General Ferrari shrugged. “ C’est la vie .”

“When will the Carabinieri make their findings public?”

“We are prepared to leave the two murders unsolved for the time being.”

“It is essential that Penelope Radcliff receive credit for discovering the Leonardo.”

“That would require us to tell the truth.”

“Or a version of the truth,” suggested Gabriel. “One that reveals the Art Squad’s role in recovering a lost painting by Leonardo da Vinci.”

“And where, exactly, did we find it?”

“I’m sure you’ll think of something, Cesare.”

He gave the matter a moment of thought. “There’s one serious problem, you know.”

“The copy of the painting I sold to Alexander Prokhorov?”

“Yes.”

“I have a solution.”

“Not an Italian solution, I hope. ”

“Danish, actually.”

“In that case,” said the general, “problem solved.”

***

For nearly a month, Gabriel didn’t hear from her.

Then she rang one day, out of the blue, from the satellite phone on René Monjean’s motor yacht.

Luca Rossetti met the boat the following afternoon in the Italian resort of Ventimiglia, and by that evening both the painting and Ingrid were back in the Allon family apartment in San Polo.

Somehow she had managed to spend only half of Martin’s million dollars.

The rest was zipped into a nylon duffel, which she returned to Gabriel—thus proving there was honor among thieves, after all.

“Any problems?” he asked.

“Candy from a baby, Mr. Allon.”

“How did you pull it off?”

“It was an inside job.”

“They always are.”

“So they say.”

“Was it one of the security guards?” asked Gabriel.

“The girlfriend, actually.”

“Not the lovely Yuliana?”

“I’m afraid so.”

“How much did you pay her?”

Ingrid smiled. “Nothing at all.”

***

At the request of the children, Ingrid stayed in Venice for a few days before jetting off to her villa on Mykonos.

By then it was late April and Antonio Calvesi, despite regular progress reports, was growing anxious.

Gabriel assured his patron that he was hard at work, though Chiara would later attest that on some days her husband sat staring at the portrait for hours on end without so much as preparing his palette.

Other days he might apply a brushstroke or two of paint and hastily depart, only to return to his studio an hour or so later and commence staring again.

Chiara, having endured countless restorations, recognized the symptoms. Secretly she informed Antonio Calvesi that the Leonardo was nearly finished.

Convincing Gabriel of that fact proved far more difficult, for he was suffering from an uncharacteristic case of nerves and indecision.

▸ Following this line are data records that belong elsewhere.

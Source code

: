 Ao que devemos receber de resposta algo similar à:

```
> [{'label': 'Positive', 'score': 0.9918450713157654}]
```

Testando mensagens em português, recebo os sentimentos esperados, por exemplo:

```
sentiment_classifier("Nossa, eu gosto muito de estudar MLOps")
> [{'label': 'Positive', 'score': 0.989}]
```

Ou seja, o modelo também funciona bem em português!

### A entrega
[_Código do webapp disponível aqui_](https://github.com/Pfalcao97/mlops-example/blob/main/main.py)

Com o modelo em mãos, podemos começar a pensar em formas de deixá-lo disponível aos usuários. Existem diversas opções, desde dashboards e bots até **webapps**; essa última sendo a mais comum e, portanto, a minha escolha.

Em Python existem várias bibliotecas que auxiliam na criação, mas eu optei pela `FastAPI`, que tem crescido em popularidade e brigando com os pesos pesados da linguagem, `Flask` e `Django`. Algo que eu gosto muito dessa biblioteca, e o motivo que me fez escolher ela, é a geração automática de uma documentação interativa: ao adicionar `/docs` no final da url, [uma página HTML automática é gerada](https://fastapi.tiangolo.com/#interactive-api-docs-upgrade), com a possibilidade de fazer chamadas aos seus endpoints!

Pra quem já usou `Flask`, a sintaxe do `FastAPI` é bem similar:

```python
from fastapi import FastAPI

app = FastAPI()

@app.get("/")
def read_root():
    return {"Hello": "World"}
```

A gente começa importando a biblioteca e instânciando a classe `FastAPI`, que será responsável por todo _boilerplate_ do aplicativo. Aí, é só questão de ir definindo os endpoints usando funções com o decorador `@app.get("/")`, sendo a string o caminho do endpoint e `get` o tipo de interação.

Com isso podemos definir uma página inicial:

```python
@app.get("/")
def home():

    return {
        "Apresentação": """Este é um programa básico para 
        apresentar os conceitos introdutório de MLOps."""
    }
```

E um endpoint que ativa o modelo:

Chiara could scarcely blame him. The painting on his easel would soon be one of the most famous in the world, and his restoration would come under intense scrutiny.

It was inevitable that not everyone in the conservation and curatorial community would agree with the choices he made.

When Chiara suggested showing the painting to the five Leonardists, he refused.

The five Leonardists, he said, would undoubtedly give him five different opinions.

The only judgment that mattered now was his own.

And so for the rest of April he remained a prisoner of his studio.

Some days he worked for twelve hours without a break, some days he applied only a brushstroke or two, some days he merely sat and stared.

The beautiful young girl from Milan stared back at him over her left shoulder, with her mismatched pupils.

They were, he thought, her most alluring feature.

Each Wednesday afternoon, though, he kept his appointment with his fourteen students.

On the final Wednesday of the month, Dottoressa Saviano asked whether he would be willing to take on an additional student—a young boy of exceptional artistic promise.

Gabriel readily agreed, despite the fact there were only a few weeks remaining in the school year.

He paid the child no inordinate attention during the hourlong session but extolled the astonishing quality of his work while walking him home.

The boy seemed not to hear him. His rebellious twin sister, having broken free of her Carabinieri bodyguard, was leaping in puddles left by an afternoon rain.